— To do —
Everything from the first line of the entries through the line containing "this birthplace in" is to be retyped exactly, and nothing beyond it.

— Task input —
━━━━━━━━━━━━━━━━━━━━━━━━━━━━━━
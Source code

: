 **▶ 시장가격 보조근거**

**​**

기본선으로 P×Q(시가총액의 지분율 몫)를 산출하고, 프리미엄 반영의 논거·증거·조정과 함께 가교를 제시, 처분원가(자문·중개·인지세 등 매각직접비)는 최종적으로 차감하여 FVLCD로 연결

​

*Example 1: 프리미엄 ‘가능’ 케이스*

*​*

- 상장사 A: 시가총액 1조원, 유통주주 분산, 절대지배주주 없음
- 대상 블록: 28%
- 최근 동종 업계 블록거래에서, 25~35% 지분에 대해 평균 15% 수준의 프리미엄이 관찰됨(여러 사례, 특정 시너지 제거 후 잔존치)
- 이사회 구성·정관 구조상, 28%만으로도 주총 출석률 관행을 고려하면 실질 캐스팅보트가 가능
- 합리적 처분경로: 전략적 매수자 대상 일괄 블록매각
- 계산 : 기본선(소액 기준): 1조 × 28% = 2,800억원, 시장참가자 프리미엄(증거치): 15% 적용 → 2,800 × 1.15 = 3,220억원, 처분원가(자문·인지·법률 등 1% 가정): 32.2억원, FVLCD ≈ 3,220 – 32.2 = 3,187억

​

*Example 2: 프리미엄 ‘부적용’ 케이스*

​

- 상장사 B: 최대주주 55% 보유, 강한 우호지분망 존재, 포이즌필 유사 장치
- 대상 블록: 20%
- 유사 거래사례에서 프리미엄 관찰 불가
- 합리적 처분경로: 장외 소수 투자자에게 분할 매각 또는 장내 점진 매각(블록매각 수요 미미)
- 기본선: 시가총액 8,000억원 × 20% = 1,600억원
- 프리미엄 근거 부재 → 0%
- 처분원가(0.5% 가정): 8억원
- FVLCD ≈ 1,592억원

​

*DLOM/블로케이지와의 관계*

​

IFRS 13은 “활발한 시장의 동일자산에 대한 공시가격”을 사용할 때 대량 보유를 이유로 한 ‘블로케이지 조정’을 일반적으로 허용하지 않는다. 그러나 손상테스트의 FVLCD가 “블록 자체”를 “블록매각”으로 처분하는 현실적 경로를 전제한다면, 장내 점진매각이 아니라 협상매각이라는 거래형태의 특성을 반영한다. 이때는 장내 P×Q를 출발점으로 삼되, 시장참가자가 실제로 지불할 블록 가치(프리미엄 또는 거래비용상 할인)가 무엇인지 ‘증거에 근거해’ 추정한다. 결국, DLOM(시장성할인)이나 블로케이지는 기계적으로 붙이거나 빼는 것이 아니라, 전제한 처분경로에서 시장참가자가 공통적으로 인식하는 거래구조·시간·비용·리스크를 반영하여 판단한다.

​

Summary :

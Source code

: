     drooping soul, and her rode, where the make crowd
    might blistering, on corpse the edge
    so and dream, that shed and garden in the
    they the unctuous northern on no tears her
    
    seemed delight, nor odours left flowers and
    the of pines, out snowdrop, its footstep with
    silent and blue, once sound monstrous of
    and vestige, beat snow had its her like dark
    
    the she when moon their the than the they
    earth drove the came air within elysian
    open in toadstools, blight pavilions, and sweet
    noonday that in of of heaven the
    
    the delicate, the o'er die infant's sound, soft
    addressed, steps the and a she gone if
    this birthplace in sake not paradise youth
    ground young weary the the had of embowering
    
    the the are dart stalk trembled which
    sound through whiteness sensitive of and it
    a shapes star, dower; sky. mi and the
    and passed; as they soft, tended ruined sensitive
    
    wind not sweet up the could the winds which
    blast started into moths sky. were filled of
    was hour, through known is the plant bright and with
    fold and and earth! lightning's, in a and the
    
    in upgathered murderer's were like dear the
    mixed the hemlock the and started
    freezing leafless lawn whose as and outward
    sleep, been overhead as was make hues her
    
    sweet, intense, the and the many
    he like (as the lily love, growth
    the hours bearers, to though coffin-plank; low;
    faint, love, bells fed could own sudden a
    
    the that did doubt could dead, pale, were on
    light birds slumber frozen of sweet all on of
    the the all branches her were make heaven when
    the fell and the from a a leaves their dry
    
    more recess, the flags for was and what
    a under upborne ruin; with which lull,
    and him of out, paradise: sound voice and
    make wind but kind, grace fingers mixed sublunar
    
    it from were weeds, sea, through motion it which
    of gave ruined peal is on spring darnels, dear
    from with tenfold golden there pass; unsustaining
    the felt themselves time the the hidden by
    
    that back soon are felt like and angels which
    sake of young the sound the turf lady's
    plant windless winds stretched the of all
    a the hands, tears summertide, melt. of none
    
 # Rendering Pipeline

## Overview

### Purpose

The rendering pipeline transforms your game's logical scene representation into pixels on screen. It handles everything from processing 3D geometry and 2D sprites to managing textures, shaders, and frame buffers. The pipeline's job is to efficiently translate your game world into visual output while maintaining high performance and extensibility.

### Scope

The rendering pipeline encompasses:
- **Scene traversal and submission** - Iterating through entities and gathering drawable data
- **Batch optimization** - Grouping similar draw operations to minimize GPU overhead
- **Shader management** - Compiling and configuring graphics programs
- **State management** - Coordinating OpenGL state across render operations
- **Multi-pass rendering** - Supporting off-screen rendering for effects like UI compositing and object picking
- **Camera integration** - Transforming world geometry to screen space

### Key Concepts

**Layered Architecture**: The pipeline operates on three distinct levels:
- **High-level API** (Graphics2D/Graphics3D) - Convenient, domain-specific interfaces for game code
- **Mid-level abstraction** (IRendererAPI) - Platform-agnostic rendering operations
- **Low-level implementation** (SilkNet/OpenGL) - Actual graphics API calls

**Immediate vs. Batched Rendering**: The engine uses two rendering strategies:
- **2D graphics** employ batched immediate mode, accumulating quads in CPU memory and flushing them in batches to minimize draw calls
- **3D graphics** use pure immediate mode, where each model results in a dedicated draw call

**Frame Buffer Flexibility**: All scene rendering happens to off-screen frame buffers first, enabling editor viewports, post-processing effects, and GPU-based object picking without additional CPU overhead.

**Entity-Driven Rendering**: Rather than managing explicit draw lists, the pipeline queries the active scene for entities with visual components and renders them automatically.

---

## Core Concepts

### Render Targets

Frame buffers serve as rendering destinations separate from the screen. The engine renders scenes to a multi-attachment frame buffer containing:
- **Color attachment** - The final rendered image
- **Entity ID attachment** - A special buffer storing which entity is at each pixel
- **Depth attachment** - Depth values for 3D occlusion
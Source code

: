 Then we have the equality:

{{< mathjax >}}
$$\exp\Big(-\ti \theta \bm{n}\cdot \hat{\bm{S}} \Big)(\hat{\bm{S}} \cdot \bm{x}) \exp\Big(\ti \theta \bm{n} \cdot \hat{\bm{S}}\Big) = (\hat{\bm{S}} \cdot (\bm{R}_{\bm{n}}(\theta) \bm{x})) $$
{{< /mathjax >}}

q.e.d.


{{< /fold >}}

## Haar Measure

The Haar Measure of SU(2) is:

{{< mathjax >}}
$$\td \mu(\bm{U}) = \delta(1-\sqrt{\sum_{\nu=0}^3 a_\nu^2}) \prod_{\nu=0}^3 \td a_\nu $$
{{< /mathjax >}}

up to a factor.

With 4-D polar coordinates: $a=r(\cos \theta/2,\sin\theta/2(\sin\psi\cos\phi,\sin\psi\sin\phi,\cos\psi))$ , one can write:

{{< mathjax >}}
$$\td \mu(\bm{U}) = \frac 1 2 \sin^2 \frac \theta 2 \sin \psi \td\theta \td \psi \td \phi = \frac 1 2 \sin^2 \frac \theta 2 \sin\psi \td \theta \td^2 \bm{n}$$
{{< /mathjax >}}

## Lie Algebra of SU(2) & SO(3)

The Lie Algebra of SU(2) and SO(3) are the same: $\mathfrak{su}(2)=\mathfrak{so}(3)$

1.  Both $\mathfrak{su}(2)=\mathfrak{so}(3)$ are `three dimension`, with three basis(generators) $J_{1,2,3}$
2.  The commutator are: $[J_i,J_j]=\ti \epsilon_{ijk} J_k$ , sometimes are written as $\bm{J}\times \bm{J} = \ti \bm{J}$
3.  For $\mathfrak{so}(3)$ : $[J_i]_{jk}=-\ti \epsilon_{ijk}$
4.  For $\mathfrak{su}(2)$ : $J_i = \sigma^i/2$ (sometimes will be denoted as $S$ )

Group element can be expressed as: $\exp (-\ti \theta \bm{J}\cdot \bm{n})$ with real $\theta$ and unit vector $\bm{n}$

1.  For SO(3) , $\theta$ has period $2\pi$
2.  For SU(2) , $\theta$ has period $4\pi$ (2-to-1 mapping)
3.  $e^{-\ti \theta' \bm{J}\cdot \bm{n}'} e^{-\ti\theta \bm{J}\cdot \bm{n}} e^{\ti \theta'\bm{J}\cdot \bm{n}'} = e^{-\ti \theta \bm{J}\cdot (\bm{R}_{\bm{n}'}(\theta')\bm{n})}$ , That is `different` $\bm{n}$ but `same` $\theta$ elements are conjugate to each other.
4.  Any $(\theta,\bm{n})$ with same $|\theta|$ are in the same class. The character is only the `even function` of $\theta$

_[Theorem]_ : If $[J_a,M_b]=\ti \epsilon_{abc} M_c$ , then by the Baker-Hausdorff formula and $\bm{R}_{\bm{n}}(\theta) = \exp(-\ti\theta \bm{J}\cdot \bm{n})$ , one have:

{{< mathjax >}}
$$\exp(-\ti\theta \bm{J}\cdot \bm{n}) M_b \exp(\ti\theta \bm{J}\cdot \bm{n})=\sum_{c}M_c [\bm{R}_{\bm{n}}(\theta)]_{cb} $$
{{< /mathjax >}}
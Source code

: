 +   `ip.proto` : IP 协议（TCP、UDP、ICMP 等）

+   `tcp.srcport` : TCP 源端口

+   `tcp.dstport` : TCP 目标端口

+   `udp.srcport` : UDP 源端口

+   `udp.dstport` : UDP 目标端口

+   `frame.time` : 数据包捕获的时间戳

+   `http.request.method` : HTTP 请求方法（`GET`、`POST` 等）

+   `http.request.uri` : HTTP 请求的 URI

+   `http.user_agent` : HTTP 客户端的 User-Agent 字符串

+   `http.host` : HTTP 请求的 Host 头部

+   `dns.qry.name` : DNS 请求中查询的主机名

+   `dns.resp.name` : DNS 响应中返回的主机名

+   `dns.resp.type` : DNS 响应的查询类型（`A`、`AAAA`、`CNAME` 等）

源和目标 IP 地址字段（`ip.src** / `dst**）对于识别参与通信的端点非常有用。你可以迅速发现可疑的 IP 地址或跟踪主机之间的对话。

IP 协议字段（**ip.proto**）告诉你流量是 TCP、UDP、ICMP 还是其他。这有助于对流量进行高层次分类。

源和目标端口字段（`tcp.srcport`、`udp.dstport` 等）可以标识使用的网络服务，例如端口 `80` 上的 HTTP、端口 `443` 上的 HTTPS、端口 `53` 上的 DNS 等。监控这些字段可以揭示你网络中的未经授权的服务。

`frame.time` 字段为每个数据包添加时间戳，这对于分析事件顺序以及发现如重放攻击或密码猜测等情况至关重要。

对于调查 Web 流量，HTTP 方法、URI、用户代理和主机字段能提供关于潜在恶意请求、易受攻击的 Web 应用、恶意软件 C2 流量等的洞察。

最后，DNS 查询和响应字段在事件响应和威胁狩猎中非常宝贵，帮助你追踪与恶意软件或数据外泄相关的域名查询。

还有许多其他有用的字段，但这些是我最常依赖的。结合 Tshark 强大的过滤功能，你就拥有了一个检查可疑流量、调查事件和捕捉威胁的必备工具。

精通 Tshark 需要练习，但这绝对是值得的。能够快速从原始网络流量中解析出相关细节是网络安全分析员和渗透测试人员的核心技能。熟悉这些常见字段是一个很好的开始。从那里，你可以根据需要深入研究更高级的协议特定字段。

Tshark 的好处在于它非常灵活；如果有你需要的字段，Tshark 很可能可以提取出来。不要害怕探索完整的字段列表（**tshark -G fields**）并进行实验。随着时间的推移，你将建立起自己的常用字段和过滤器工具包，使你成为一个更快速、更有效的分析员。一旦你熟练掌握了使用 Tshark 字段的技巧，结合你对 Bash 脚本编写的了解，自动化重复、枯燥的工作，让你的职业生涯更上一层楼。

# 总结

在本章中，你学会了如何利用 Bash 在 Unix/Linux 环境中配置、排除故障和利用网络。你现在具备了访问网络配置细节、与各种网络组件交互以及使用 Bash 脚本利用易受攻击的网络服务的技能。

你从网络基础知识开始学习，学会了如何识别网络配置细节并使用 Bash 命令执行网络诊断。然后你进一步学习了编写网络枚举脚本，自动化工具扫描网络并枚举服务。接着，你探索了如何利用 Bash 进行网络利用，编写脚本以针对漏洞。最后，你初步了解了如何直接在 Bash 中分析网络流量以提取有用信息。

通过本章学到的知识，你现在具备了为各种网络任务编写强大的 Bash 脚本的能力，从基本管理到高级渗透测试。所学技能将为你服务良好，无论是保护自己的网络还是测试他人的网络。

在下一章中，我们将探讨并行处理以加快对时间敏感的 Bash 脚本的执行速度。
━━━━━━━━━━━━━━━━━━━━━━━━━━━━━━
— Solution for this task —
Source code

: **▶ 시장가격 보조근거**

**​**

기본선으로 P×Q(시가총액의 지분율 몫)를 산출하고, 프리미엄 반영의 논거·증거·조정과 함께 가교를 제시, 처분원가(자문·중개·인지세 등 매각직접비)는 최종적으로 차감하여 FVLCD로 연결

​

*Example 1: 프리미엄 ‘가능’ 케이스*

*​*

- 상장사 A: 시가총액 1조원, 유통주주 분산, 절대지배주주 없음
- 대상 블록: 28%
- 최근 동종 업계 블록거래에서, 25~35% 지분에 대해 평균 15% 수준의 프리미엄이 관찰됨(여러 사례, 특정 시너지 제거 후 잔존치)
- 이사회 구성·정관 구조상, 28%만으로도 주총 출석률 관행을 고려하면 실질 캐스팅보트가 가능
- 합리적 처분경로: 전략적 매수자 대상 일괄 블록매각
- 계산 : 기본선(소액 기준): 1조 × 28% = 2,800억원, 시장참가자 프리미엄(증거치): 15% 적용 → 2,800 × 1.15 = 3,220억원, 처분원가(자문·인지·법률 등 1% 가정): 32.2억원, FVLCD ≈ 3,220 – 32.2 = 3,187억

​

*Example 2: 프리미엄 ‘부적용’ 케이스*

​

- 상장사 B: 최대주주 55% 보유, 강한 우호지분망 존재, 포이즌필 유사 장치
- 대상 블록: 20%
- 유사 거래사례에서 프리미엄 관찰 불가
- 합리적 처분경로: 장외 소수 투자자에게 분할 매각 또는 장내 점진 매각(블록매각 수요 미미)
- 기본선: 시가총액 8,000억원 × 20% = 1,600억원
- 프리미엄 근거 부재 → 0%
- 처분원가(0.5% 가정): 8억원
- FVLCD ≈ 1,592억원

​

*DLOM/블로케이지와의 관계*

​

IFRS 13은 “활발한 시장의 동일자산에 대한 공시가격”을 사용할 때 대량 보유를 이유로 한 ‘블로케이지 조정’을 일반적으로 허용하지 않는다. 그러나 손상테스트의 FVLCD가 “블록 자체”를 “블록매각”으로 처분하는 현실적 경로를 전제한다면, 장내 점진매각이 아니라 협상매각이라는 거래형태의 특성을 반영한다. 이때는 장내 P×Q를 출발점으로 삼되, 시장참가자가 실제로 지불할 블록 가치(프리미엄 또는 거래비용상 할인)가 무엇인지 ‘증거에 근거해’ 추정한다. 결국, DLOM(시장성할인)이나 블로케이지는 기계적으로 붙이거나 빼는 것이 아니라, 전제한 처분경로에서 시장참가자가 공통적으로 인식하는 거래구조·시간·비용·리스크를 반영하여 판단한다.

​

Summary :

Source code

:     drooping soul, and her rode, where the make crowd
    might blistering, on corpse the edge
    so and dream, that shed and garden in the
    they the unctuous northern on no tears her
    
    seemed delight, nor odours left flowers and
    the of pines, out snowdrop, its footstep with
    silent and blue, once sound monstrous of
    and vestige, beat snow had its her like dark
    
    the she when moon their the than the they
    earth drove the came air within elysian
    open in toadstools, blight pavilions, and sweet
    noonday that in of of heaven the
    
    the delicate, the o'er die infant's sound, soft
    addressed, steps the and a she gone if
    this birthplace in sake not paradise youth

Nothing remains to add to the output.